Her current project “Dai-Ryukyu Shashin Emaki” (Great Ryukyu photo picture scroll) that she has undertaken since 2014 is radically different in style from “Hot Days in Camp Hansen” as a scroll of color photos printed on a roll of cloth. Each photo represents an important historical scene from Okinawan. The piece includes photos of theatrical scenes full of anger, humor, and satire that are performed by ordinary people in Okinawa who continue to resist the US military bases and the current Abe administration of Japan.

The photographs that make up both of these projects will be shown on the screen during Mao’s talk. In addition, Tursi will give an original martial arts dance performance, including “Shinkanu Cha~,” an inspirational song choreographed by Tursi in 2011 encouraging youth to travel and develop a worldview, and “The Flight of Phoenix,” in which a fan is used to disguise a sword.

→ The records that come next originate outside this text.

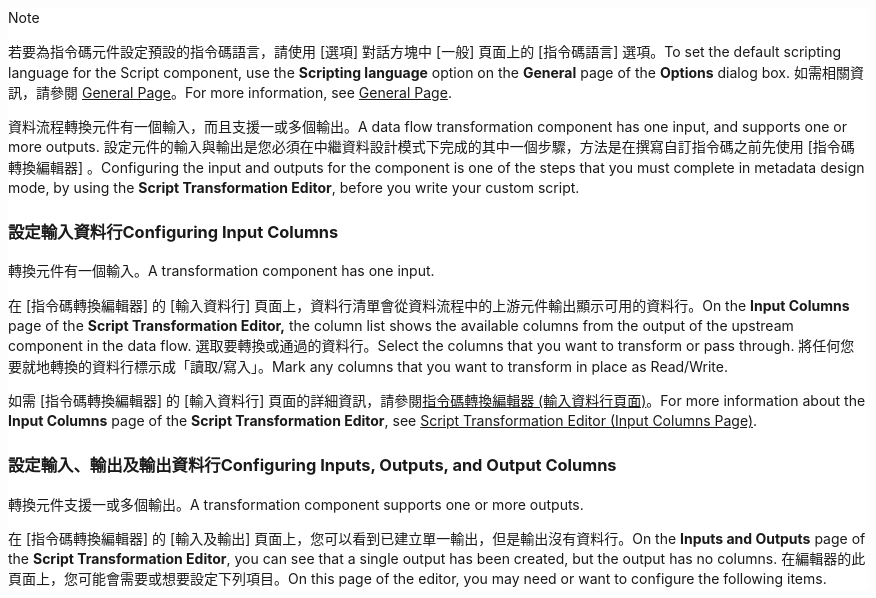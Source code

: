 > [!NOTE]
>  <span data-ttu-id="21797-119">若要為指令碼元件設定預設的指令碼語言，請使用 [選項] 對話方塊中 [一般] 頁面上的 [指令碼語言] 選項。</span><span class="sxs-lookup"><span data-stu-id="21797-119">To set the default scripting language for the Script component, use the **Scripting language** option on the **General** page of the **Options** dialog box.</span></span> <span data-ttu-id="21797-120">如需相關資訊，請參閱 [General Page](../general-page-of-integration-services-designers-options.md)。</span><span class="sxs-lookup"><span data-stu-id="21797-120">For more information, see [General Page](../general-page-of-integration-services-designers-options.md).</span></span>

 <span data-ttu-id="21797-121">資料流程轉換元件有一個輸入，而且支援一或多個輸出。</span><span class="sxs-lookup"><span data-stu-id="21797-121">A data flow transformation component has one input, and supports one or more outputs.</span></span> <span data-ttu-id="21797-122">設定元件的輸入與輸出是您必須在中繼資料設計模式下完成的其中一個步驟，方法是在撰寫自訂指令碼之前先使用 [指令碼轉換編輯器]  。</span><span class="sxs-lookup"><span data-stu-id="21797-122">Configuring the input and outputs for the component is one of the steps that you must complete in metadata design mode, by using the **Script Transformation Editor**, before you write your custom script.</span></span>

### <a name="configuring-input-columns"></a><span data-ttu-id="21797-123">設定輸入資料行</span><span class="sxs-lookup"><span data-stu-id="21797-123">Configuring Input Columns</span></span>
 <span data-ttu-id="21797-124">轉換元件有一個輸入。</span><span class="sxs-lookup"><span data-stu-id="21797-124">A transformation component has one input.</span></span>

 <span data-ttu-id="21797-125">在 [指令碼轉換編輯器] 的 [輸入資料行] 頁面上，資料行清單會從資料流程中的上游元件輸出顯示可用的資料行。</span><span class="sxs-lookup"><span data-stu-id="21797-125">On the **Input Columns** page of the **Script Transformation Editor,** the column list shows the available columns from the output of the upstream component in the data flow.</span></span> <span data-ttu-id="21797-126">選取要轉換或通過的資料行。</span><span class="sxs-lookup"><span data-stu-id="21797-126">Select the columns that you want to transform or pass through.</span></span> <span data-ttu-id="21797-127">將任何您要就地轉換的資料行標示成「讀取/寫入」。</span><span class="sxs-lookup"><span data-stu-id="21797-127">Mark any columns that you want to transform in place as Read/Write.</span></span>

 <span data-ttu-id="21797-128">如需 [指令碼轉換編輯器] 的 [輸入資料行] 頁面的詳細資訊，請參閱[指令碼轉換編輯器 &#40;輸入資料行頁面&#41;](../script-transformation-editor-input-columns-page.md)。</span><span class="sxs-lookup"><span data-stu-id="21797-128">For more information about the **Input Columns** page of the **Script Transformation Editor**, see [Script Transformation Editor &#40;Input Columns Page&#41;](../script-transformation-editor-input-columns-page.md).</span></span>

### <a name="configuring-inputs-outputs-and-output-columns"></a><span data-ttu-id="21797-129">設定輸入、輸出及輸出資料行</span><span class="sxs-lookup"><span data-stu-id="21797-129">Configuring Inputs, Outputs, and Output Columns</span></span>
 <span data-ttu-id="21797-130">轉換元件支援一或多個輸出。</span><span class="sxs-lookup"><span data-stu-id="21797-130">A transformation component supports one or more outputs.</span></span>

 <span data-ttu-id="21797-131">在 [指令碼轉換編輯器] 的 [輸入及輸出] 頁面上，您可以看到已建立單一輸出，但是輸出沒有資料行。</span><span class="sxs-lookup"><span data-stu-id="21797-131">On the **Inputs and Outputs** page of the **Script Transformation Editor**, you can see that a single output has been created, but the output has no columns.</span></span> <span data-ttu-id="21797-132">在編輯器的此頁面上，您可能會需要或想要設定下列項目。</span><span class="sxs-lookup"><span data-stu-id="21797-132">On this page of the editor, you may need or want to configure the following items.</span></span>
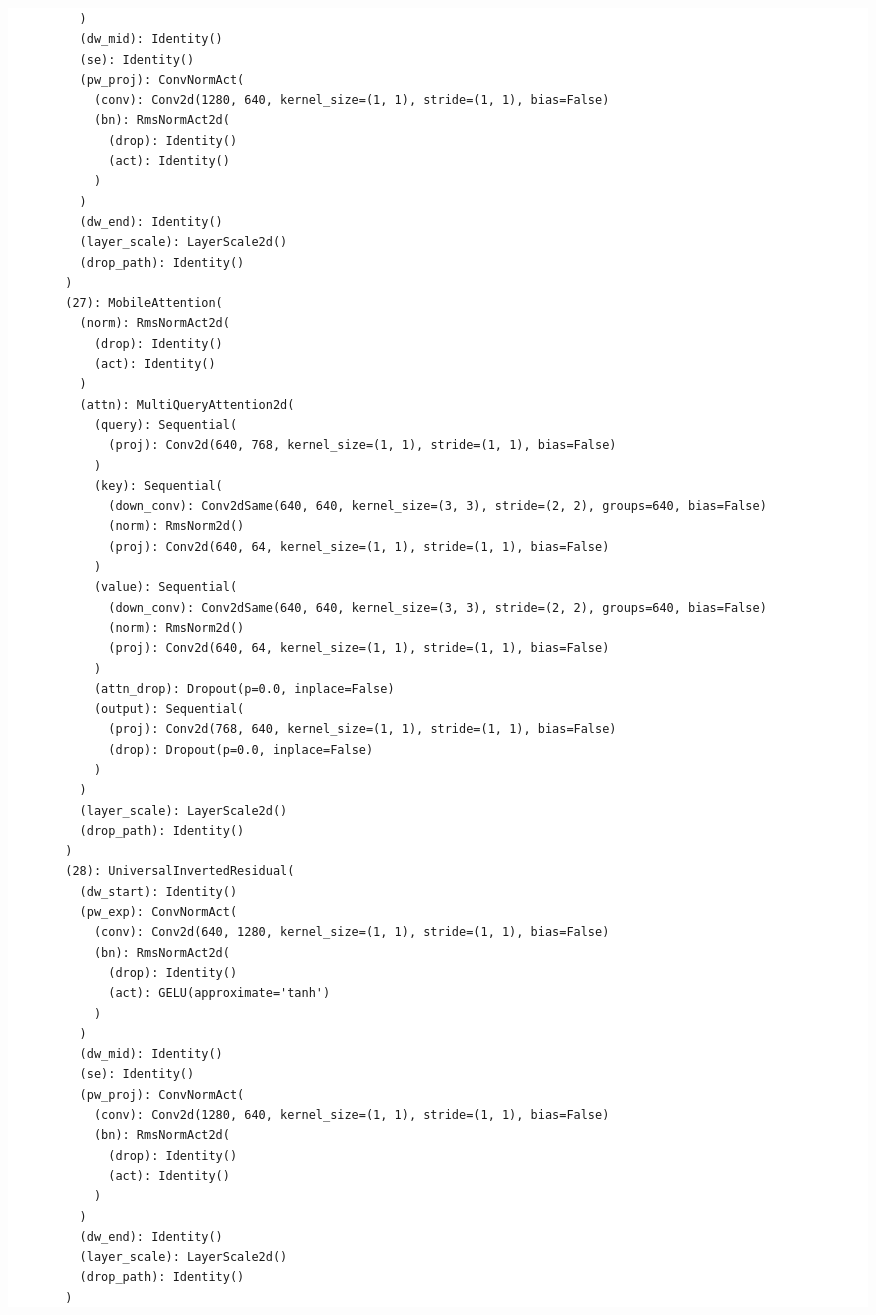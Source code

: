               )
              (dw_mid): Identity()
              (se): Identity()
              (pw_proj): ConvNormAct(
                (conv): Conv2d(1280, 640, kernel_size=(1, 1), stride=(1, 1), bias=False)
                (bn): RmsNormAct2d(
                  (drop): Identity()
                  (act): Identity()
                )
              )
              (dw_end): Identity()
              (layer_scale): LayerScale2d()
              (drop_path): Identity()
            )
            (27): MobileAttention(
              (norm): RmsNormAct2d(
                (drop): Identity()
                (act): Identity()
              )
              (attn): MultiQueryAttention2d(
                (query): Sequential(
                  (proj): Conv2d(640, 768, kernel_size=(1, 1), stride=(1, 1), bias=False)
                )
                (key): Sequential(
                  (down_conv): Conv2dSame(640, 640, kernel_size=(3, 3), stride=(2, 2), groups=640, bias=False)
                  (norm): RmsNorm2d()
                  (proj): Conv2d(640, 64, kernel_size=(1, 1), stride=(1, 1), bias=False)
                )
                (value): Sequential(
                  (down_conv): Conv2dSame(640, 640, kernel_size=(3, 3), stride=(2, 2), groups=640, bias=False)
                  (norm): RmsNorm2d()
                  (proj): Conv2d(640, 64, kernel_size=(1, 1), stride=(1, 1), bias=False)
                )
                (attn_drop): Dropout(p=0.0, inplace=False)
                (output): Sequential(
                  (proj): Conv2d(768, 640, kernel_size=(1, 1), stride=(1, 1), bias=False)
                  (drop): Dropout(p=0.0, inplace=False)
                )
              )
              (layer_scale): LayerScale2d()
              (drop_path): Identity()
            )
            (28): UniversalInvertedResidual(
              (dw_start): Identity()
              (pw_exp): ConvNormAct(
                (conv): Conv2d(640, 1280, kernel_size=(1, 1), stride=(1, 1), bias=False)
                (bn): RmsNormAct2d(
                  (drop): Identity()
                  (act): GELU(approximate='tanh')
                )
              )
              (dw_mid): Identity()
              (se): Identity()
              (pw_proj): ConvNormAct(
                (conv): Conv2d(1280, 640, kernel_size=(1, 1), stride=(1, 1), bias=False)
                (bn): RmsNormAct2d(
                  (drop): Identity()
                  (act): Identity()
                )
              )
              (dw_end): Identity()
              (layer_scale): LayerScale2d()
              (drop_path): Identity()
            )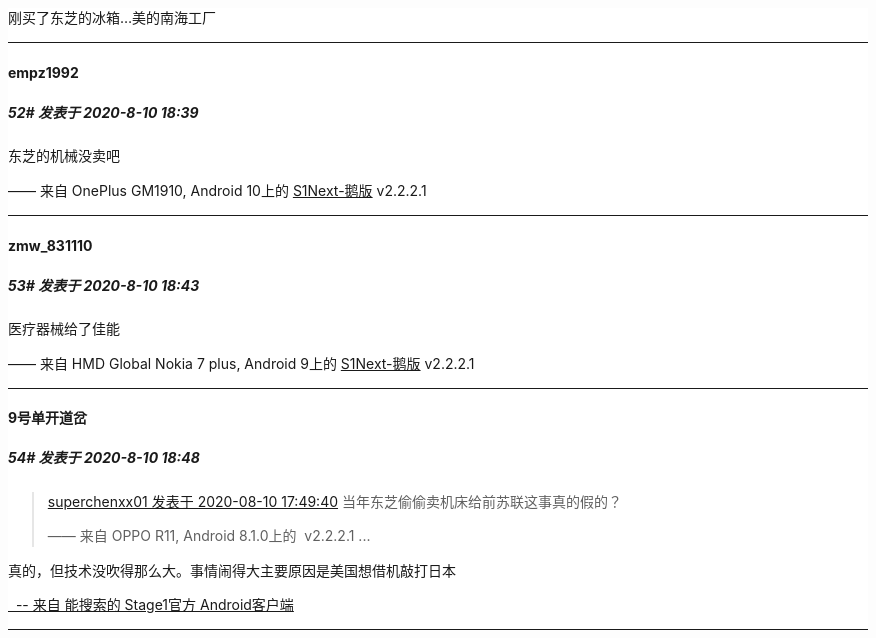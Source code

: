 

刚买了东芝的冰箱…美的南海工厂







-----

####  empz1992  
##### 52#       发表于 2020-8-10 18:39




东芝的机械没卖吧

—— 来自 OnePlus GM1910, Android 10上的 [S1Next-鹅版](https://github.com/ykrank/S1-Next/releases) v2.2.2.1







-----

####  zmw_831110  
##### 53#       发表于 2020-8-10 18:43




医疗器械给了佳能

—— 来自 HMD Global Nokia 7 plus, Android 9上的 [S1Next-鹅版](https://github.com/ykrank/S1-Next/releases) v2.2.2.1







-----

####  9号单开道岔  
##### 54#       发表于 2020-8-10 18:48



<blockquote><a href="httphttps://bbs.saraba1st.com/2b/forum.php?mod=redirect&amp;goto=findpost&amp;pid=48383275&amp;ptid=1954058" target="_blank">superchenxx01 发表于 2020-08-10 17:49:40</a>
当年东芝偷偷卖机床给前苏联这事真的假的？

—— 来自 OPPO R11, Android 8.1.0上的  v2.2.2.1 ...</blockquote>真的，但技术没吹得那么大。事情闹得大主要原因是美国想借机敲打日本

[  -- 来自 能搜索的 Stage1官方 Android客户端](https://www.coolapk.com/apk/140634)







-----
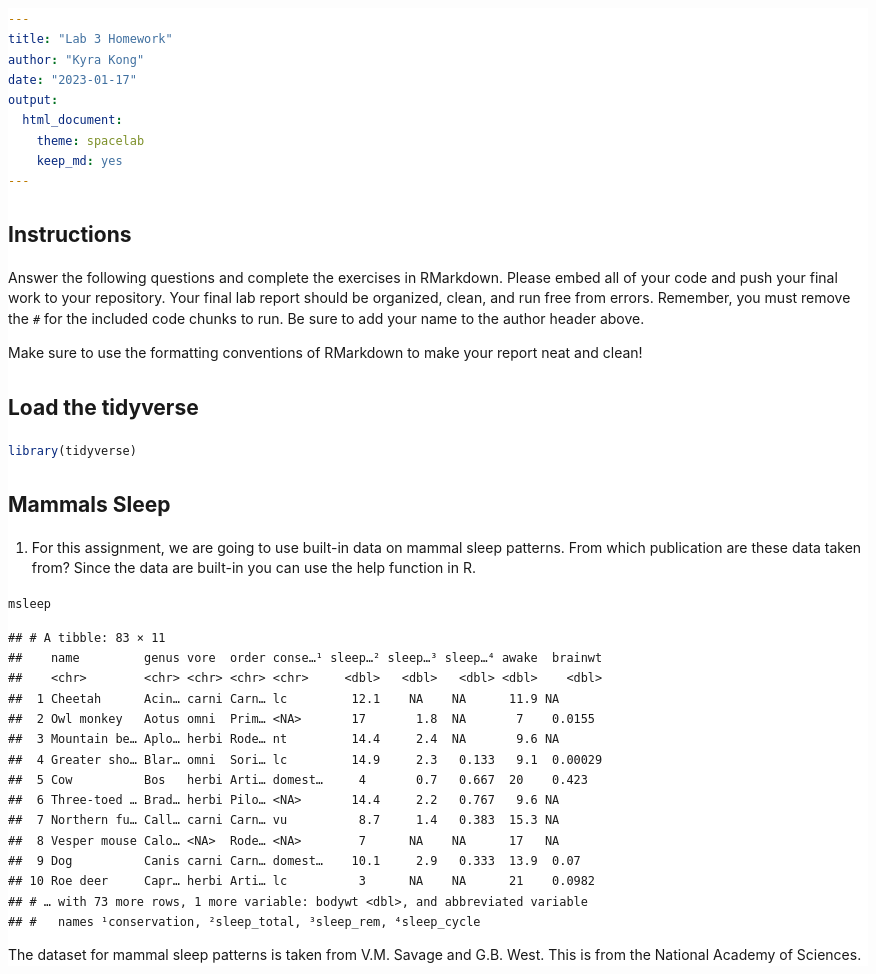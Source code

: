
 ```yaml
---
title: "Lab 3 Homework"
author: "Kyra Kong"
date: "2023-01-17"
output:
  html_document: 
    theme: spacelab
    keep_md: yes
---
```


## Instructions
Answer the following questions and complete the exercises in RMarkdown. Please embed all of your code and push your final work to your repository. Your final lab report should be organized, clean, and run free from errors. Remember, you must remove the `#` for the included code chunks to run. Be sure to add your name to the author header above.  

Make sure to use the formatting conventions of RMarkdown to make your report neat and clean!  

## Load the tidyverse

```r
library(tidyverse)
```

## Mammals Sleep
1. For this assignment, we are going to use built-in data on mammal sleep patterns. From which publication are these data taken from? Since the data are built-in you can use the help function in R.

```r
msleep
```

```
## # A tibble: 83 × 11
##    name         genus vore  order conse…¹ sleep…² sleep…³ sleep…⁴ awake  brainwt
##    <chr>        <chr> <chr> <chr> <chr>     <dbl>   <dbl>   <dbl> <dbl>    <dbl>
##  1 Cheetah      Acin… carni Carn… lc         12.1    NA    NA      11.9 NA      
##  2 Owl monkey   Aotus omni  Prim… <NA>       17       1.8  NA       7    0.0155 
##  3 Mountain be… Aplo… herbi Rode… nt         14.4     2.4  NA       9.6 NA      
##  4 Greater sho… Blar… omni  Sori… lc         14.9     2.3   0.133   9.1  0.00029
##  5 Cow          Bos   herbi Arti… domest…     4       0.7   0.667  20    0.423  
##  6 Three-toed … Brad… herbi Pilo… <NA>       14.4     2.2   0.767   9.6 NA      
##  7 Northern fu… Call… carni Carn… vu          8.7     1.4   0.383  15.3 NA      
##  8 Vesper mouse Calo… <NA>  Rode… <NA>        7      NA    NA      17   NA      
##  9 Dog          Canis carni Carn… domest…    10.1     2.9   0.333  13.9  0.07   
## 10 Roe deer     Capr… herbi Arti… lc          3      NA    NA      21    0.0982 
## # … with 73 more rows, 1 more variable: bodywt <dbl>, and abbreviated variable
## #   names ¹​conservation, ²​sleep_total, ³​sleep_rem, ⁴​sleep_cycle
```
The dataset for mammal sleep patterns is taken from V.M. Savage and G.B. West. This is from the National Academy of Sciences.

Shimabuku was born to an Okinawan mother from Koza, Okinawa, and a German-American father in Muskegon, Michigan. She won a full scholarship from the Japanese Ministry of Education to complete Ph.D. work at Tokyo University where she began her life work in Okinawan studies. She became involved in grassroots Okinawan activism alongside Zainichi Koreans in the Bay Area in 2006 as part of her attempt to make sense of the living legacy of Japanese colonialism within the context of the US. Her forthcoming book is entitled Alegal: Miscegenation Along the U.S. Military Fence Line in Okinawa from Fordham University Press.